Lora Kolodny, reporting for CNBC:

On Tesla’s first-quarter earnings call in April, Musk said the electric vehicle company will increase the number of active H100s — Nvidia’s flagship artificial intelligence chip — from 35,000 to 85,000 by the end of this year. He also wrote in a post on X a few days later that Tesla would spend $10 billion this year “in combined training and inference AI.”

But emails written by Nvidia senior staff and widely shared inside the company suggest that Musk presented an exaggerated picture of Tesla’s procurement to shareholders. Correspondence from Nvidia staffers also indicates that Musk diverted a sizable shipment of AI processors that had been reserved for Tesla to his social media company X, formerly known as Twitter. [...]

By ordering Nvidia to let privately held X jump the line ahead of Tesla, Musk pushed back the automaker’s receipt of more than $500 million in graphics processing units, or GPUs, by months, likely adding to delays in setting up the supercomputers Tesla says it needs to develop autonomous vehicles and humanoid robots.

The argument against one person being the CEO of multiple companies is generally about distraction/attention — that each CEO gig demands all of one’s available time. But here’s a case where two of Musk’s companies are in direct conflict with each other. Musk seemingly treats all of his companies as subsidiaries of his own personal fiefdom conglomerate, but they aren’t. And unlike X Corp, Tesla Motors is publicly traded.

Matt Levine, in his Money Stuff column:

The extremely obvious answer is that you should not be the CEO and controlling shareholder of two different companies that compete for the same inputs! There is not a good answer! You can’t, like, put this problem into the Good Governance Machine and have it come out clean. The problem is that you have a fiduciary obligation to the shareholders of one company to put their interests first, and you have a fiduciary obligation to the shareholders of the other company to put their interests first, and you cannot do both. This is why one person is not usually the CEO of two different companies that compete with each other, and, when someone is, people get mad at him all the time.

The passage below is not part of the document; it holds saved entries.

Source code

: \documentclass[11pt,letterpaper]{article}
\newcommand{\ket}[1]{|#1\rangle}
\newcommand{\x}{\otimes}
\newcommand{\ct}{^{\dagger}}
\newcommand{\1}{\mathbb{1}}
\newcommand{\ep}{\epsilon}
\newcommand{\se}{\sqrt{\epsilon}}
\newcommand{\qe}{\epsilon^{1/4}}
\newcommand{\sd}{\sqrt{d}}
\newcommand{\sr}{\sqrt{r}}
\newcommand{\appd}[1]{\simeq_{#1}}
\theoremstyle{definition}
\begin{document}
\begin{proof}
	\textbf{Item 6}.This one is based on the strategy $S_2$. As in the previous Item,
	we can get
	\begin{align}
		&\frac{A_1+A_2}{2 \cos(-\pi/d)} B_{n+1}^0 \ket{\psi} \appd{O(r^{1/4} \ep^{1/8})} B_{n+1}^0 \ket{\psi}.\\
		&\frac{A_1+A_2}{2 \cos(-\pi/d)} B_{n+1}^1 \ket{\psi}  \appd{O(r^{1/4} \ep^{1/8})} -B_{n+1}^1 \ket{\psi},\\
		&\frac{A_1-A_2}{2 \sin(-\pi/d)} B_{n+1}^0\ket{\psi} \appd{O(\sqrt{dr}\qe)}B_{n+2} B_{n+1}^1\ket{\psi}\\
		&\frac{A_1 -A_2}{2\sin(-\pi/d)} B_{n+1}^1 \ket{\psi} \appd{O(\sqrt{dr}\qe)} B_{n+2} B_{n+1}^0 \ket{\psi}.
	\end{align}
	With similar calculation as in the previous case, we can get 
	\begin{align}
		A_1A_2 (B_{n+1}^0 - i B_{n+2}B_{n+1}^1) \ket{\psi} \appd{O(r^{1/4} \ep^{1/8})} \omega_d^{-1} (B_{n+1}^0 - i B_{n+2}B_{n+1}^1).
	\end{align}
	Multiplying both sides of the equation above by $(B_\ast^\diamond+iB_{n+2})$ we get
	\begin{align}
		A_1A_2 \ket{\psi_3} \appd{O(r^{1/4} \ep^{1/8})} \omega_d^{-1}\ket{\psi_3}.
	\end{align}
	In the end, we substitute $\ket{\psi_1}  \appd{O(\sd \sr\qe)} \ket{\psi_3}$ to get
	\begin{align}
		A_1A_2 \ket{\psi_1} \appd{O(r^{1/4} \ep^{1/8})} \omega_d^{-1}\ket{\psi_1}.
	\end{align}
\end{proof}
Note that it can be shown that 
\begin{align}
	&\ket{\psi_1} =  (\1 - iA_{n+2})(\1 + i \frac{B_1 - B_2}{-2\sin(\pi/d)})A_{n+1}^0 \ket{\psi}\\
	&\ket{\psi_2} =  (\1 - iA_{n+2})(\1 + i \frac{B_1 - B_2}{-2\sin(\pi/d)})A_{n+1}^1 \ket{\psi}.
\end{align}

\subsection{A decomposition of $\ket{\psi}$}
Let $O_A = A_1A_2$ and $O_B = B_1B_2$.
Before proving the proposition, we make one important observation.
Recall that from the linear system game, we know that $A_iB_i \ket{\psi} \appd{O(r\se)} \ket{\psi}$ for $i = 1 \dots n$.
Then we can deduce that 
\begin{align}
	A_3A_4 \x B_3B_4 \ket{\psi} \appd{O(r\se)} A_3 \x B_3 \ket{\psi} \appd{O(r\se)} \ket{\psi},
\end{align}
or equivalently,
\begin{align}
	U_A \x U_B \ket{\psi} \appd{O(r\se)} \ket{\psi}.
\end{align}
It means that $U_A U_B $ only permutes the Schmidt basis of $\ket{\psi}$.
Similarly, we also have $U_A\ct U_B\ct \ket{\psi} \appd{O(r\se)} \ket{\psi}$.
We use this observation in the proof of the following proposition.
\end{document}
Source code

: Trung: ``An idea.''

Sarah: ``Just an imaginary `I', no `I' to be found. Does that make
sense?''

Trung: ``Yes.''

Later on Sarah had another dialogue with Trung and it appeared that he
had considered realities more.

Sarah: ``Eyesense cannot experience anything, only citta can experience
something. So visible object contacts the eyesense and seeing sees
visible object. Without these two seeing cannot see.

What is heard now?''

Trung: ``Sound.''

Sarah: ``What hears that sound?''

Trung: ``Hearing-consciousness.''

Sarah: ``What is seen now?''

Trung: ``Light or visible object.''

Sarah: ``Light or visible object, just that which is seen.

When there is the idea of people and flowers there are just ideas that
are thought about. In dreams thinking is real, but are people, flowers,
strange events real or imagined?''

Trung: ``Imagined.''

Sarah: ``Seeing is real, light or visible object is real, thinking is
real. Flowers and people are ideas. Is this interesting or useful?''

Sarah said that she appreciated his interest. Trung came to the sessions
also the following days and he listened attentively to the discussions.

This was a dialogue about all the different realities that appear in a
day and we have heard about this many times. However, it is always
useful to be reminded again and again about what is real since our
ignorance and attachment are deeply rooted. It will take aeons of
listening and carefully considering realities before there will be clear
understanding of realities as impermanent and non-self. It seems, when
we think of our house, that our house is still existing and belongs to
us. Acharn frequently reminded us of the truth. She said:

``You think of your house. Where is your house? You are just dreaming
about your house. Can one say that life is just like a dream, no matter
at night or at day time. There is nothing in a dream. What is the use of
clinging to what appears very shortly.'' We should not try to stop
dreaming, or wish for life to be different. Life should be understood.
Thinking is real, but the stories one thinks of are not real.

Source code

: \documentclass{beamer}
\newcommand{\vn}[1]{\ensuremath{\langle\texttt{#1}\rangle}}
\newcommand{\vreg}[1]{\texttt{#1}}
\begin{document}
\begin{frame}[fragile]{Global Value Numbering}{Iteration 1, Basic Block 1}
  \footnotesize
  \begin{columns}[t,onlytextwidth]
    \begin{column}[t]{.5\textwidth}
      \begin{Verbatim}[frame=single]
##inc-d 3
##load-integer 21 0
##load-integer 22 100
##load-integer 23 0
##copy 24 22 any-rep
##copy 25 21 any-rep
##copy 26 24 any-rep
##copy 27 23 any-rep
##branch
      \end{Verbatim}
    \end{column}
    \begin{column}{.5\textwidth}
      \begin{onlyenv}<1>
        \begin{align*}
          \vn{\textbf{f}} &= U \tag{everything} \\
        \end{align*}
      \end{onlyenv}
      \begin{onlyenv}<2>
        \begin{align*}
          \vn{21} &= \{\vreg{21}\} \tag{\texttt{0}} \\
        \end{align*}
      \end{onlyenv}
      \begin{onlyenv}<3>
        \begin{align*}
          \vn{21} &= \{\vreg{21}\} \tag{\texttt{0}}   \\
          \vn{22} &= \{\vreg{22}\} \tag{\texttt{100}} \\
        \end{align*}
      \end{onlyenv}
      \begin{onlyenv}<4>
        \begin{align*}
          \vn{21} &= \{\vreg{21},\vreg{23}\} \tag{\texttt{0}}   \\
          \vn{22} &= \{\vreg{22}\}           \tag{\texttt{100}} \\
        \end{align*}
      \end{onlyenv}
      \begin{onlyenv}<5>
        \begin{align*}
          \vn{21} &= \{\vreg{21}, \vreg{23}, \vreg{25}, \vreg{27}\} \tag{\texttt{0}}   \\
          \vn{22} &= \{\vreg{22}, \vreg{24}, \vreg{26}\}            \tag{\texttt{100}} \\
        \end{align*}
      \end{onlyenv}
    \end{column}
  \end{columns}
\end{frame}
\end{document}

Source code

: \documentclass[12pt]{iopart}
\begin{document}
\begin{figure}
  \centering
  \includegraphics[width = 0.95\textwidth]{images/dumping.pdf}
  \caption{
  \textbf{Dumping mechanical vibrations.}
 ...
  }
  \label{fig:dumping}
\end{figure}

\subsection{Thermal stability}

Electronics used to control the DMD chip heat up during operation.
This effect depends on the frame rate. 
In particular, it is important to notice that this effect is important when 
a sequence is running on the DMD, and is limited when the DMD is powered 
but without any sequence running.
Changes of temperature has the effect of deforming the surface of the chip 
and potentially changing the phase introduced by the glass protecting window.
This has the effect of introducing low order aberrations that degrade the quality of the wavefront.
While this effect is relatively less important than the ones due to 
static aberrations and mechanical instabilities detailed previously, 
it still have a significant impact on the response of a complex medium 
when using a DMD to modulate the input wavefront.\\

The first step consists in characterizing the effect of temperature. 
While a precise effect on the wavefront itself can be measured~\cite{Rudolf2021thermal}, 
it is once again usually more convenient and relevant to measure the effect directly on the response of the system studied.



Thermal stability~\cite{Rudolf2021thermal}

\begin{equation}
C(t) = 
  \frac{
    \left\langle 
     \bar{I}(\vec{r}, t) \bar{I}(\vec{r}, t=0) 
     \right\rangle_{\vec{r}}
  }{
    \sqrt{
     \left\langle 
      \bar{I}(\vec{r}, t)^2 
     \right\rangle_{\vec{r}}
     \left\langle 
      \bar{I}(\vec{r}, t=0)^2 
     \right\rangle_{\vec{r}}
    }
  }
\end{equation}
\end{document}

I can’t recall a situation like this when, say, Jack Dorsey was CEO of Twitter and Square, or, going back further, when Steve Jobs was CEO of Apple and Pixar. In those cases it was more like an athlete who played two different sports, like Bo Jackson or Deion Sanders. Fans of one of their teams might argue that they could do even better in that one sport by concentrating on it year-round, but you couldn’t argue that the Kansas City Royals were competing against the Oakland Raiders. With Musk and AI, it’s like he’s playing on several competing teams within the same league.